What to produce
Go through the lines below and copy any that hold the string "consistent".

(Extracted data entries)
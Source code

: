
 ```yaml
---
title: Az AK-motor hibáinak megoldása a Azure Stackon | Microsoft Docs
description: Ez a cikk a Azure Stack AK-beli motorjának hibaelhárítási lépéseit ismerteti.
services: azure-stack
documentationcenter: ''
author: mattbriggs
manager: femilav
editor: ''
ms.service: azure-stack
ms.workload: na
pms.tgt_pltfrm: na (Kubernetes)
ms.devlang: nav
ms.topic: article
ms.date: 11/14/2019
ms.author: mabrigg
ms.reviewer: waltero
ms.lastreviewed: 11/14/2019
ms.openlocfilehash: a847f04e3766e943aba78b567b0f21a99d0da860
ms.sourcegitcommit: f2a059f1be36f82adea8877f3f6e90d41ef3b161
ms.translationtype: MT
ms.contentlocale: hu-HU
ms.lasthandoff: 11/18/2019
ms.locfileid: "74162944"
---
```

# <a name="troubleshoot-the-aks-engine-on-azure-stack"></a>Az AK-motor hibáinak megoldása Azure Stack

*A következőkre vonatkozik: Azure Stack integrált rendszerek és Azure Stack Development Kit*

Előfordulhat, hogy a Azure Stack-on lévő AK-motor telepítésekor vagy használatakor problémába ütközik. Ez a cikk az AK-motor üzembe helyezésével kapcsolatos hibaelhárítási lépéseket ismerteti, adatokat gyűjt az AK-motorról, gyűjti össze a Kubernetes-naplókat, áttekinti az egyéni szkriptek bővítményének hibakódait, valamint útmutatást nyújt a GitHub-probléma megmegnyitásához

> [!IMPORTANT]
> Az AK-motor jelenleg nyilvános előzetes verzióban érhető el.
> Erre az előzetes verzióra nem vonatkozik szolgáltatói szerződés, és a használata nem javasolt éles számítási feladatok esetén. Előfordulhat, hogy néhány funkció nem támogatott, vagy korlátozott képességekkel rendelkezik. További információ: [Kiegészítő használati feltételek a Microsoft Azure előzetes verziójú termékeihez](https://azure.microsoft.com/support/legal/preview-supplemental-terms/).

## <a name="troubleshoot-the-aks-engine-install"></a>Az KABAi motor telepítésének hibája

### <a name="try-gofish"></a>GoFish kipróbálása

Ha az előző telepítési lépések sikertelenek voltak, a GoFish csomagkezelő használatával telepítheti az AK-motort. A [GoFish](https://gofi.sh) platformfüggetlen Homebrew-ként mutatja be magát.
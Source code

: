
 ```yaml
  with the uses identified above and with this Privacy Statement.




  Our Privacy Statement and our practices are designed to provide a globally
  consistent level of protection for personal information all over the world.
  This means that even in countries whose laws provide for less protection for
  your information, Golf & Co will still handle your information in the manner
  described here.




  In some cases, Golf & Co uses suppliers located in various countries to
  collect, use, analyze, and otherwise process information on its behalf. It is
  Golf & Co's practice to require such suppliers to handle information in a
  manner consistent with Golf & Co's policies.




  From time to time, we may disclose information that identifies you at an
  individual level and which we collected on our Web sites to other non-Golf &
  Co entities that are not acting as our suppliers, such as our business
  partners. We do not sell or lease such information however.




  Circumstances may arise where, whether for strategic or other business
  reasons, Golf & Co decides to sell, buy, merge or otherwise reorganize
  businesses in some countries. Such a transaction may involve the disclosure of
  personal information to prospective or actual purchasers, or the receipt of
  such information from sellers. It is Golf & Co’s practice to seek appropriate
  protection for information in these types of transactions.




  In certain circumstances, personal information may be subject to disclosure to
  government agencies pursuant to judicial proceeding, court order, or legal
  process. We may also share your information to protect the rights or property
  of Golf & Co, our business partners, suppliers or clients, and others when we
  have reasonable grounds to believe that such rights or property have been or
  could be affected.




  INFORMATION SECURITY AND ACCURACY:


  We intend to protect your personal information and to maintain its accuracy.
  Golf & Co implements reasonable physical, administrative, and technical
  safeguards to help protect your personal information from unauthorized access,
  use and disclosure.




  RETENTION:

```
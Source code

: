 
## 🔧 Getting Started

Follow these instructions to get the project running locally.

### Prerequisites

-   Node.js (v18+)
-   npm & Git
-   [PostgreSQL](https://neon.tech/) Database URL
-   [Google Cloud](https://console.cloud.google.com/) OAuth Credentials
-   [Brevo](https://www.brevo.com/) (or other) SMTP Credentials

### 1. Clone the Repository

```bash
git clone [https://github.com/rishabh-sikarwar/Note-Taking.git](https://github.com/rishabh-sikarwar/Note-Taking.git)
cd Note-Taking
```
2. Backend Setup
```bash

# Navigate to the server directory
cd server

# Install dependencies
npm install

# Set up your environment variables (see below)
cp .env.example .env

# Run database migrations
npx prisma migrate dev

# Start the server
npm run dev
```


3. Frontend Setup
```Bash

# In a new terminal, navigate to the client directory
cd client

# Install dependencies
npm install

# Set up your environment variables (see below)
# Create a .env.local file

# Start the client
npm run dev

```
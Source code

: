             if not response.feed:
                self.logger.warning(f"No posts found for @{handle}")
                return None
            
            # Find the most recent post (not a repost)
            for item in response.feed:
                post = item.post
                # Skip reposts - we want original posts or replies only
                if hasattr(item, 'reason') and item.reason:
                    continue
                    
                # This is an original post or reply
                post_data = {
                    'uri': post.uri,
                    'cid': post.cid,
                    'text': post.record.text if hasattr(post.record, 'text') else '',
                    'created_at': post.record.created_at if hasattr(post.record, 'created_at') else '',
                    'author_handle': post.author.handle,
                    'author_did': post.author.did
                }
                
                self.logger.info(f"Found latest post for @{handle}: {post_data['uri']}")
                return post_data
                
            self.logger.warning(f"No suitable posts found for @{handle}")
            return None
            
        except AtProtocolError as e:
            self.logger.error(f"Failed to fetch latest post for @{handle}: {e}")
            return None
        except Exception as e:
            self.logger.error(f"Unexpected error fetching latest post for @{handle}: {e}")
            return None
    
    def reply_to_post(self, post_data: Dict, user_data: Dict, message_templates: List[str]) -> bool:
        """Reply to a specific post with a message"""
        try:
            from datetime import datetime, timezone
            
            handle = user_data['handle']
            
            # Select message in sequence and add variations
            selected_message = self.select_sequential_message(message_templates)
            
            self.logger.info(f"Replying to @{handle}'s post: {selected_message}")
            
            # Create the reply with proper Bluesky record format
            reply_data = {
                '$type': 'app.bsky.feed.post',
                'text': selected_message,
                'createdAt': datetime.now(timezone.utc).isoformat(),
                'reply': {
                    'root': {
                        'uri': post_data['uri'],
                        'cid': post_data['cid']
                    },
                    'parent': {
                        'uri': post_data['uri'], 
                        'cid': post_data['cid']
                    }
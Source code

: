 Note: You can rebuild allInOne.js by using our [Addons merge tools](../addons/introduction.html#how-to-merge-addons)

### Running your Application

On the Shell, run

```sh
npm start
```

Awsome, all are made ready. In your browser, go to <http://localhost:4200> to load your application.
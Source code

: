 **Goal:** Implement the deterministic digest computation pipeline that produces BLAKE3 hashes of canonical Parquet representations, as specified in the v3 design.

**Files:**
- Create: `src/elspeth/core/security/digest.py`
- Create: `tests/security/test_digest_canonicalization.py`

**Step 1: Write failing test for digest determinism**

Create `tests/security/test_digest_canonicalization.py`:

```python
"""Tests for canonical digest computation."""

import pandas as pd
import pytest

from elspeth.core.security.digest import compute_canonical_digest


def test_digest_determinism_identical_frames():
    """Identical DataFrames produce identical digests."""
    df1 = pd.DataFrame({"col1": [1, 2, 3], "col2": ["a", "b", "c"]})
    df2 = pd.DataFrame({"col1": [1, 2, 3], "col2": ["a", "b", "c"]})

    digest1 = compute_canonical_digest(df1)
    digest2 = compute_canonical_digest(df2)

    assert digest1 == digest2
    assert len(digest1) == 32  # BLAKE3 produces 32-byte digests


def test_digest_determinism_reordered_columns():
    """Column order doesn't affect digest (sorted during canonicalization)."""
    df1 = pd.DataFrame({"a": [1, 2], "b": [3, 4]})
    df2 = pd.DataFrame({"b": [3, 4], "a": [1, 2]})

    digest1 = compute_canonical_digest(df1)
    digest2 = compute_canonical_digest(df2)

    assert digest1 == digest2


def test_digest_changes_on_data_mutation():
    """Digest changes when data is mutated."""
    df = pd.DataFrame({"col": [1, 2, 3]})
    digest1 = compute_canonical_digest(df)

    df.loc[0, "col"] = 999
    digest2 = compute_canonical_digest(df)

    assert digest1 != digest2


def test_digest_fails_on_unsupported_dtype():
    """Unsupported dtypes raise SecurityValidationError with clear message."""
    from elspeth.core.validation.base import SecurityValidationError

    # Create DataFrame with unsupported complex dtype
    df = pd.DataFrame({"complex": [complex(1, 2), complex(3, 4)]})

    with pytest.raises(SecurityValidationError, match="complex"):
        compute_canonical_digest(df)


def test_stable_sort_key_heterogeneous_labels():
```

Problem solution
  consistent level of protection for personal information all over the world.
  manner consistent with Golf & Co's policies.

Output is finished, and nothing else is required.